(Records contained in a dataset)
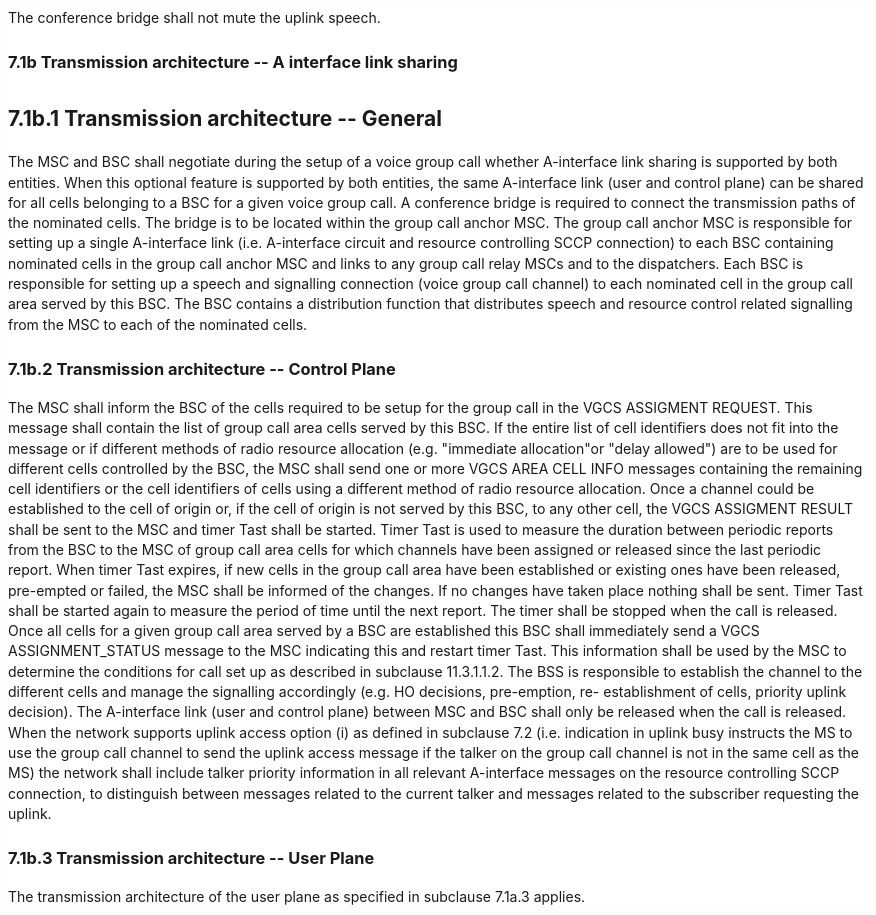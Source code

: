 The conference bridge shall not mute the uplink speech.
### 7.1b Transmission architecture -- A interface link sharing
## 7.1b.1 Transmission architecture -- General
The MSC and BSC shall negotiate during the setup of a voice group call whether
A-interface link sharing is supported by both entities. When this optional
feature is supported by both entities, the same A-interface link (user and
control plane) can be shared for all cells belonging to a BSC for a given
voice group call.
A conference bridge is required to connect the transmission paths of the
nominated cells. The bridge is to be located within the group call anchor MSC.
The group call anchor MSC is responsible for setting up a single A-interface
link (i.e. A-interface circuit and resource controlling SCCP connection) to
each BSC containing nominated cells in the group call anchor MSC and links to
any group call relay MSCs and to the dispatchers.
Each BSC is responsible for setting up a speech and signalling connection
(voice group call channel) to each nominated cell in the group call area
served by this BSC. The BSC contains a distribution function that distributes
speech and resource control related signalling from the MSC to each of the
nominated cells.
### 7.1b.2 Transmission architecture -- Control Plane
The MSC shall inform the BSC of the cells required to be setup for the group
call in the VGCS ASSIGMENT REQUEST. This message shall contain the list of
group call area cells served by this BSC. If the entire list of cell
identifiers does not fit into the message or if different methods of radio
resource allocation (e.g. \"immediate allocation\"or \"delay allowed\") are to
be used for different cells controlled by the BSC, the MSC shall send one or
more VGCS AREA CELL INFO messages containing the remaining cell identifiers or
the cell identifiers of cells using a different method of radio resource
allocation. Once a channel could be established to the cell of origin or, if
the cell of origin is not served by this BSC, to any other cell, the VGCS
ASSIGMENT RESULT shall be sent to the MSC and timer Tast shall be started.
Timer Tast is used to measure the duration between periodic reports from the
BSC to the MSC of group call area cells for which channels have been assigned
or released since the last periodic report. When timer Tast expires, if new
cells in the group call area have been established or existing ones have been
released, pre-empted or failed, the MSC shall be informed of the changes. If
no changes have taken place nothing shall be sent. Timer Tast shall be started
again to measure the period of time until the next report. The timer shall be
stopped when the call is released.
Once all cells for a given group call area served by a BSC are established
this BSC shall immediately send a VGCS ASSIGNMENT_STATUS message to the MSC
indicating this and restart timer Tast. This information shall be used by the
MSC to determine the conditions for call set up as described in subclause
11.3.1.1.2.
The BSS is responsible to establish the channel to the different cells and
manage the signalling accordingly (e.g. HO decisions, pre-emption, re-
establishment of cells, priority uplink decision). The A-interface link (user
and control plane) between MSC and BSC shall only be released when the call is
released.
When the network supports uplink access option (i) as defined in subclause 7.2
(i.e. indication in uplink busy instructs the MS to use the group call channel
to send the uplink access message if the talker on the group call channel is
not in the same cell as the MS) the network shall include talker priority
information in all relevant A-interface messages on the resource controlling
SCCP connection, to distinguish between messages related to the current talker
and messages related to the subscriber requesting the uplink.
### 7.1b.3 Transmission architecture -- User Plane
The transmission architecture of the user plane as specified in subclause
7.1a.3 applies.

### Task brief:
Would you please repeat exactly the lines above, starting at the line with "or released since" and stopping at the line with "again to measure", both included?

### Solution:
or released since the last periodic report. When timer Tast expires, if new
cells in the group call area have been established or existing ones have been
released, pre-empted or failed, the MSC shall be informed of the changes. If
no changes have taken place nothing shall be sent. Timer Tast shall be started
again to measure the period of time until the next report. The timer shall be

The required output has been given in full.